Stored data entries
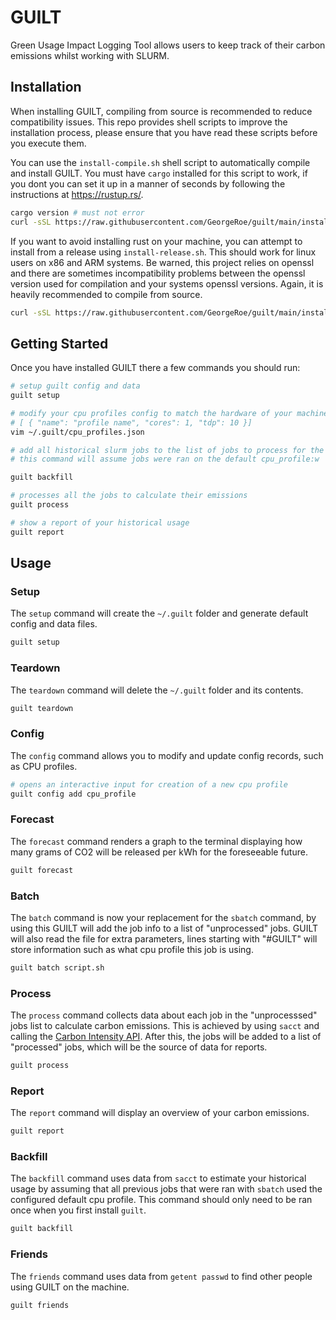 # GUILT

Green Usage Impact Logging Tool allows users to keep track of their carbon emissions whilst working with SLURM.

## Installation

When installing GUILT, compiling from source is recommended to reduce compatibility issues.
This repo provides shell scripts to improve the installation process, please ensure that
you have read these scripts before you execute them.

You can use the `install-compile.sh` shell script to automatically compile and install GUILT.
You must have `cargo` installed for this script to work, if you dont you can set it up in a
manner of seconds by following the instructions at https://rustup.rs/.

```bash
cargo version # must not error
curl -sSL https://raw.githubusercontent.com/GeorgeRoe/guilt/main/install-compile.sh | sh
```

If you want to avoid installing rust on your machine, you can attempt to install from a
release using `install-release.sh`. This should work for linux users on x86 and ARM systems.
Be warned, this project relies on openssl and there are sometimes incompatibility problems
between the openssl version used for compilation and your systems openssl versions. Again,
it is heavily recommended to compile from source.

```bash
curl -sSL https://raw.githubusercontent.com/GeorgeRoe/guilt/main/install-release.sh | sh
```

## Getting Started

Once you have installed GUILT there a few commands you should run:

```sh
# setup guilt config and data
guilt setup

# modify your cpu profiles config to match the hardware of your machines
# [ { "name": "profile name", "cores": 1, "tdp": 10 }]
vim ~/.guilt/cpu_profiles.json

# add all historical slurm jobs to the list of jobs to process for the report
# this command will assume jobs were ran on the default cpu_profile:w

guilt backfill

# processes all the jobs to calculate their emissions
guilt process

# show a report of your historical usage
guilt report
```

## Usage

### Setup

The `setup` command will create the `~/.guilt` folder and generate default config and data files.

```sh
guilt setup
```

### Teardown

The `teardown` command will delete the `~/.guilt` folder and its contents.

```sh
guilt teardown
```

### Config

The `config` command allows you to modify and update config records, such as CPU profiles.

```sh
# opens an interactive input for creation of a new cpu profile
guilt config add cpu_profile
```

### Forecast

The `forecast` command renders a graph to the terminal displaying how many grams of CO2 will be released per kWh for the foreseeable future.

```sh
guilt forecast
```

### Batch

The `batch` command is now your replacement for the `sbatch` command, by using this GUILT will add the job info to a list of "unprocessed" jobs. GUILT will also read the file for extra parameters, lines starting with "#GUILT" will store information such as what cpu profile this job is using.

```sh
guilt batch script.sh
```

### Process

The `process` command collects data about each job in the "unprocesssed" jobs list to calculate carbon emissions. This is achieved by using `sacct` and calling the [Carbon Intensity API](https://carbonintensity.org.uk/). After this, the jobs will be added to a list of "processed" jobs, which will be the source of data for reports.

```sh
guilt process
```

### Report

The `report` command will display an overview of your carbon emissions.

```sh
guilt report
```

### Backfill

The `backfill` command uses data from `sacct` to estimate your historical usage by assuming that all previous jobs that were ran with `sbatch` used the configured default cpu profile. This command should only need to be ran once when you first install `guilt`.

```sh
guilt backfill
```

### Friends

The `friends` command uses data from `getent passwd` to find other people using GUILT on the machine.

```sh
guilt friends
```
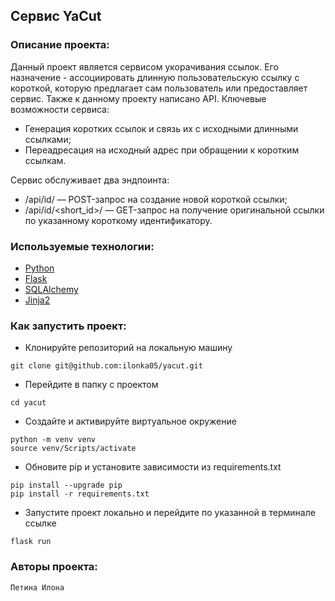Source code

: ## Сервис YaCut


### Описание проекта:

Данный проект является сервисом укорачивания ссылок. Его назначение - ассоциировать длинную пользовательскую ссылку с короткой, которую предлагает сам пользователь или предоставляет сервис. Также к данному проекту написано API.
Ключевые возможности сервиса:
* Генерация коротких ссылок и связь их с исходными длинными ссылками;
* Переадресация на исходный адрес при обращении к коротким ссылкам.

Сервис обслуживает два эндпоинта:
* /api/id/ — POST-запрос на создание новой короткой ссылки;
* /api/id/<short_id>/ — GET-запрос на получение оригинальной ссылки по указанному короткому идентификатору.

### Используемые технологии:
* [Python](https://www.python.org/)
* [Flask](https://flask.palletsprojects.com/en/2.0.x/)
* [SQLAlchemy](https://docs.sqlalchemy.org/en/14/)
* [Jinja2](https://jinja.palletsprojects.com/en/3.0.x/)


### Как запустить проект:

- Клонируйте репозиторий на локальную машину

```
git clone git@github.com:ilonka05/yacut.git
```

- Перейдите в папку с проектом

```
cd yacut
```

- Создайте и активируйте виртуальное окружение

```
python -m venv venv
source venv/Scripts/activate
```

- Обновите pip и установите зависимости из requirements.txt

```
pip install --upgrade pip
pip install -r requirements.txt
```

- Запустите проект локально и перейдите по указанной в терминале ссылке

```
flask run
```


### Авторы проекта:

    Петина Илона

> **TASK DETAILS**:
Show every line from the entries above in which "calculate" appears.

> **SOLVED EXERCISE**:
# processes all the jobs to calculate their emissions
The `process` command collects data about each job in the "unprocesssed" jobs list to calculate carbon emissions. This is achieved by using `sacct` and calling the [Carbon Intensity API](https://carbonintensity.org.uk/). After this, the jobs will be added to a list of "processed" jobs, which will be the source of data for reports.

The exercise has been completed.